(Dataset excerpts)

□ □ □ □ □ □ □

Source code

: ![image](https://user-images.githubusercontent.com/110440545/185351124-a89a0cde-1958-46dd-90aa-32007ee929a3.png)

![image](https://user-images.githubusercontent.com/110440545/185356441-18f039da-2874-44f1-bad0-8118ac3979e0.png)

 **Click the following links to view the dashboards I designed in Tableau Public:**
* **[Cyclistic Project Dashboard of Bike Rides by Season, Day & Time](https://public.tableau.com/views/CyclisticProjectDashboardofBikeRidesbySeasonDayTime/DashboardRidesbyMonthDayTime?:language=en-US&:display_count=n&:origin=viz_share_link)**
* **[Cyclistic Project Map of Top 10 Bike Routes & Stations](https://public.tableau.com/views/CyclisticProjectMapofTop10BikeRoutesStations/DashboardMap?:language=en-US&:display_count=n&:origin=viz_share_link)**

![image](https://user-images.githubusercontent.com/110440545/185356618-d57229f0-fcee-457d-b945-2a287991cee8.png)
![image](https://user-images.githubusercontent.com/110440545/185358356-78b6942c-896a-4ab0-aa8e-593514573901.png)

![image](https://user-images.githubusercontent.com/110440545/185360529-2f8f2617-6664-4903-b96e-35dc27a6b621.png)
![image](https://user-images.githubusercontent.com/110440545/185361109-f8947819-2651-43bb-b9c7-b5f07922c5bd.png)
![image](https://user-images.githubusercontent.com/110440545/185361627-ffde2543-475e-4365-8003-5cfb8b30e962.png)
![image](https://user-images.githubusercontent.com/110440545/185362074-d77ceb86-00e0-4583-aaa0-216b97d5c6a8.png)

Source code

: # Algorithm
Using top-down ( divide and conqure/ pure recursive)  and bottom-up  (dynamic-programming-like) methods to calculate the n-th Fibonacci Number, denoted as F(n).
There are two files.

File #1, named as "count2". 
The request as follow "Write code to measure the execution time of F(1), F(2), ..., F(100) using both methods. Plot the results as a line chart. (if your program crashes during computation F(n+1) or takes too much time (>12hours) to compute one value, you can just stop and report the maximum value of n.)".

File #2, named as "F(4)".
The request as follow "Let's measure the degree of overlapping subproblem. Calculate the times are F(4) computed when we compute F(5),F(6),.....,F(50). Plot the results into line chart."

□ □ □ □ □ □ □

- What this task involves
Scan the records for the word "compute", and copy each line where it is found.

- Response
The request as follow "Write code to measure the execution time of F(1), F(2), ..., F(100) using both methods. Plot the results as a line chart. (if your program crashes during computation F(n+1) or takes too much time (>12hours) to compute one value, you can just stop and report the maximum value of n.)".
The request as follow "Let's measure the degree of overlapping subproblem. Calculate the times are F(4) computed when we compute F(5),F(6),.....,F(50). Plot the results into line chart."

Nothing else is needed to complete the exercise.